Document images with source code:
=== Begin Enclosure ===

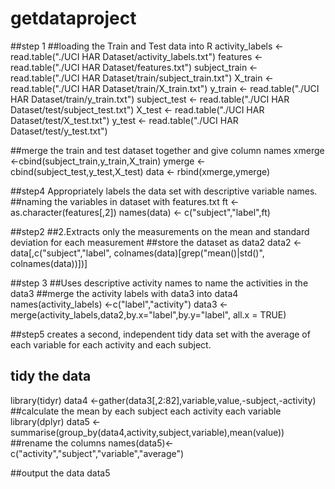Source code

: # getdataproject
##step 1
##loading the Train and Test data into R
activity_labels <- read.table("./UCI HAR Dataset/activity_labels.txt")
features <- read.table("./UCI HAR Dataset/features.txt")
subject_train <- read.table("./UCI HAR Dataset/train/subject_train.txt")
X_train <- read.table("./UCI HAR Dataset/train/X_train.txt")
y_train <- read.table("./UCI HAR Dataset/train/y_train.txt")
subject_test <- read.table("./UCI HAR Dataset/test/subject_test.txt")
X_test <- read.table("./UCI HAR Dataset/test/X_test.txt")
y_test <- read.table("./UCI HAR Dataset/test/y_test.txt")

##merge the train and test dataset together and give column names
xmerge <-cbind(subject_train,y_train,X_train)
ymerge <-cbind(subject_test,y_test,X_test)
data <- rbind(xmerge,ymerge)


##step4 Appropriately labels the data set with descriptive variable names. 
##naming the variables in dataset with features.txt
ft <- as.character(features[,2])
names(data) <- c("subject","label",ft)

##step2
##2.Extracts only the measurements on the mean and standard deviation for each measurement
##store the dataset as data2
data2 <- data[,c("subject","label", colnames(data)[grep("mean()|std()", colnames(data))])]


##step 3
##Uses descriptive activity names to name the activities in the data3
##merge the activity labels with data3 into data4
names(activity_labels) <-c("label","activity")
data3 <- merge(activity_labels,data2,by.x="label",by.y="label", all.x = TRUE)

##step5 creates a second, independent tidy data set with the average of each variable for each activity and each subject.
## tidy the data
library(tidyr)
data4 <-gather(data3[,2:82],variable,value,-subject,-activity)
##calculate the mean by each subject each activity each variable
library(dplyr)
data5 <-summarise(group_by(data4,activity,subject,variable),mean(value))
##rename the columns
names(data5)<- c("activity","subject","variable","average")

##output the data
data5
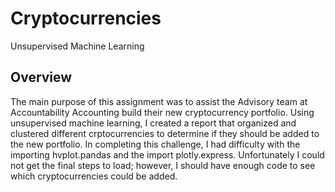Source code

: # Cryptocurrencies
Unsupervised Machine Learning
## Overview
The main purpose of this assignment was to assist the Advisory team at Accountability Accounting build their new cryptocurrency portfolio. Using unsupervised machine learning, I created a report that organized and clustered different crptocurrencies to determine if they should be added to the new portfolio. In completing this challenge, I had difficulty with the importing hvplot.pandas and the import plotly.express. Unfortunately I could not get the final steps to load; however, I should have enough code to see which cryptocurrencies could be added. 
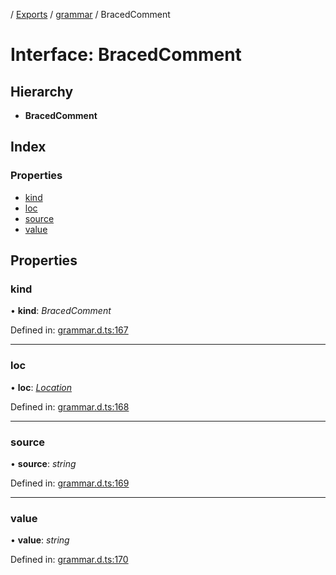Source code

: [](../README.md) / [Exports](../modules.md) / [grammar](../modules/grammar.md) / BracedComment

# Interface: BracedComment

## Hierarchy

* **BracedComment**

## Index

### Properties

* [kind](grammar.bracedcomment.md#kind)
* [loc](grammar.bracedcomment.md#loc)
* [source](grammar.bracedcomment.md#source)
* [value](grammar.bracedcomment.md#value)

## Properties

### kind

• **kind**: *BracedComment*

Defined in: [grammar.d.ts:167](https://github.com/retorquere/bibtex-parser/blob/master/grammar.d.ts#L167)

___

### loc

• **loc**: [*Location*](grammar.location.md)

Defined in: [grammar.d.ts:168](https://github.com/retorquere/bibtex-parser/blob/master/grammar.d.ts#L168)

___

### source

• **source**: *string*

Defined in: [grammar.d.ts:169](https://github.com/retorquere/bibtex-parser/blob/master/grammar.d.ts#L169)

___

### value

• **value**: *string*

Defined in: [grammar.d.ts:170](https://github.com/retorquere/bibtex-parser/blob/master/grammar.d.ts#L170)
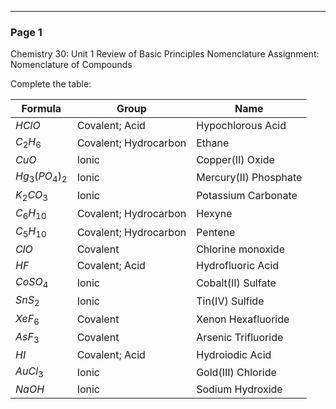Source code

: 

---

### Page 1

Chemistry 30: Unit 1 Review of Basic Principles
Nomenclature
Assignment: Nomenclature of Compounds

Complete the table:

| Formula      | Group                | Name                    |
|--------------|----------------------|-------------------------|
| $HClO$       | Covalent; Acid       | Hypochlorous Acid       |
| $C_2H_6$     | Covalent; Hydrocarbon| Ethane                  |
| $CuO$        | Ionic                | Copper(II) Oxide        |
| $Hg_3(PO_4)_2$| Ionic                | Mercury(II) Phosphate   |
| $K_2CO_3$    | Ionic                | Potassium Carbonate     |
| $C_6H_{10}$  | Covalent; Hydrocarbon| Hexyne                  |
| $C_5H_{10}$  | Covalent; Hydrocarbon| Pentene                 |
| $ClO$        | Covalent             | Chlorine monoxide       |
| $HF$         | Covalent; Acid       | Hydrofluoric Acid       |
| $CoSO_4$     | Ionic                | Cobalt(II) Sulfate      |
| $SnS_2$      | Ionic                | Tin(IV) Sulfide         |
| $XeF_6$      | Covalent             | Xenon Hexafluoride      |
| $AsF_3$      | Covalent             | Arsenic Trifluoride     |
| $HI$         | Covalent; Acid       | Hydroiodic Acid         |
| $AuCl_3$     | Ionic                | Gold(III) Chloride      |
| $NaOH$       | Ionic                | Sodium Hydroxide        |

=== End Enclosure ===
=== Begin Enclosure ===

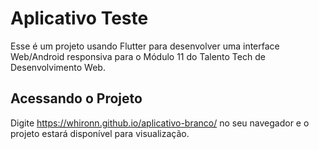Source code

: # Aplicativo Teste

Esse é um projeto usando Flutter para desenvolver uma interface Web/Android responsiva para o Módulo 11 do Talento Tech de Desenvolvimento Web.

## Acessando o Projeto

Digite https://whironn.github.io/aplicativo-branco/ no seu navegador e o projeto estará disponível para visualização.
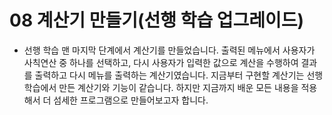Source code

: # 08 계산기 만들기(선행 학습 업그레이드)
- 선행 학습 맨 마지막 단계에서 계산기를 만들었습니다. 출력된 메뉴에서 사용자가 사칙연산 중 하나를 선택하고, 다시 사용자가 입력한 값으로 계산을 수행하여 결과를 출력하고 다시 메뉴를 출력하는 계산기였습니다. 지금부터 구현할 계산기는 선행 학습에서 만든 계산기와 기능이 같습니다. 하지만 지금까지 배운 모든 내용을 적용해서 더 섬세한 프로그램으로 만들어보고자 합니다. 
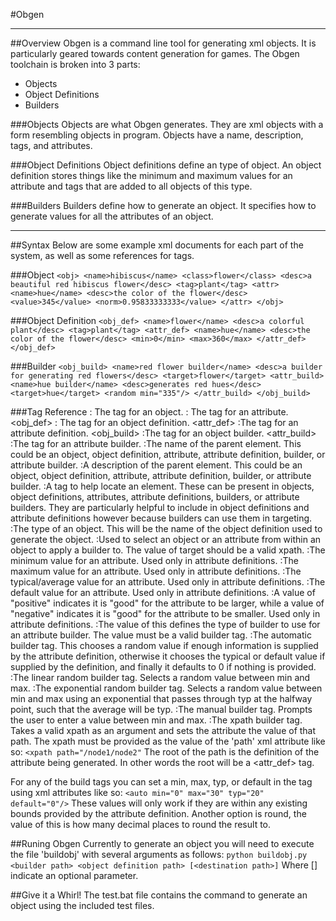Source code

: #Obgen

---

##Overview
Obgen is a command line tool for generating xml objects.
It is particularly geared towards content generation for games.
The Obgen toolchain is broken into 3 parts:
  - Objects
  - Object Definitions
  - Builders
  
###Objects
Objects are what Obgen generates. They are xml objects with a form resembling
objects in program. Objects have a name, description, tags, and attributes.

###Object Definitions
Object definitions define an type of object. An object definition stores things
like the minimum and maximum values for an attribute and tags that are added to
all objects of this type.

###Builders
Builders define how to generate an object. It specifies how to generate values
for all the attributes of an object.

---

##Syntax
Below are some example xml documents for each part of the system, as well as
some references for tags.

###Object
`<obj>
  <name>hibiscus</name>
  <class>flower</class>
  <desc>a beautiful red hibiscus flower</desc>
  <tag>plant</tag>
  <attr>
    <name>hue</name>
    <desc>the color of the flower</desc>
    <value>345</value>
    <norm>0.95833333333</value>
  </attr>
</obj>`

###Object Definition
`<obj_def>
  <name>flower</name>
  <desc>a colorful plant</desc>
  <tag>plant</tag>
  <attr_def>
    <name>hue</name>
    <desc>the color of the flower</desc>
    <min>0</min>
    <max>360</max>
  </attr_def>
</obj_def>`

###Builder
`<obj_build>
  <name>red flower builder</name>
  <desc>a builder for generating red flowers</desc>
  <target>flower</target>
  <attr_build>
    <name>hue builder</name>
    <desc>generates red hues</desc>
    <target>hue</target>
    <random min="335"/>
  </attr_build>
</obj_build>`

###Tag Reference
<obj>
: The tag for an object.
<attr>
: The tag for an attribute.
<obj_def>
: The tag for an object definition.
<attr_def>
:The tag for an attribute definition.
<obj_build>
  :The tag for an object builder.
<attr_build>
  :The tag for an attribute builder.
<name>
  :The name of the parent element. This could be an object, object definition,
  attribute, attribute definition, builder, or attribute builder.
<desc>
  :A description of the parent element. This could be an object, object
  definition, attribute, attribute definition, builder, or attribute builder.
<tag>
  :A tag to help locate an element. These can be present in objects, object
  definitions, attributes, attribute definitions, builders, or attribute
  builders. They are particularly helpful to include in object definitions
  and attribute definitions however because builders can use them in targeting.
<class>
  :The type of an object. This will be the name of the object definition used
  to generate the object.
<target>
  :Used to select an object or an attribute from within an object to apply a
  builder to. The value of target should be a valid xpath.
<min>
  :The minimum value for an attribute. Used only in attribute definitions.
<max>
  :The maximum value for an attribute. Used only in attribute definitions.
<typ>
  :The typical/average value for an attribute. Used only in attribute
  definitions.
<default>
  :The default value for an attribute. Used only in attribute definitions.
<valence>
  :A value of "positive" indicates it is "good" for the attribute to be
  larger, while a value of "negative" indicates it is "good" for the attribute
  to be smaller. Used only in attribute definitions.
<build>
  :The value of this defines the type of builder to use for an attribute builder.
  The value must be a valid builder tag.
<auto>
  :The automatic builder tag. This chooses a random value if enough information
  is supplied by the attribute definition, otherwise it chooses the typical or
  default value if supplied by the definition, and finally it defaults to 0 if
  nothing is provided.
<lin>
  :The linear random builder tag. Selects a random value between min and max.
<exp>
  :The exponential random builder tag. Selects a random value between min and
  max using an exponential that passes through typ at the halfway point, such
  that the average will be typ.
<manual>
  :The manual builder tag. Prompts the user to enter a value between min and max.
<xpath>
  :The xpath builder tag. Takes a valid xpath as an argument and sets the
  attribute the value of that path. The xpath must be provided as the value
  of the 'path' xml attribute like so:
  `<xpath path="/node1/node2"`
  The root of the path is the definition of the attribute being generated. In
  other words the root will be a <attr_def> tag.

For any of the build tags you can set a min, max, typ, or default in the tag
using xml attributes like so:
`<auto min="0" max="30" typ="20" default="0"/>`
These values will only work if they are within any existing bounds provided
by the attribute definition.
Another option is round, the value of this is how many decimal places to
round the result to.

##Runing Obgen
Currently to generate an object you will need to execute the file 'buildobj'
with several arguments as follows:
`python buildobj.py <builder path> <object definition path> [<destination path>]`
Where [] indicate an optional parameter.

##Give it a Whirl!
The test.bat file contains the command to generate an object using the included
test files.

=== End Enclosure ===

BRIEF
Where a line in the records above contains "descriptive", include it in the count, and give only that number.

WRITTEN RESPONSE
2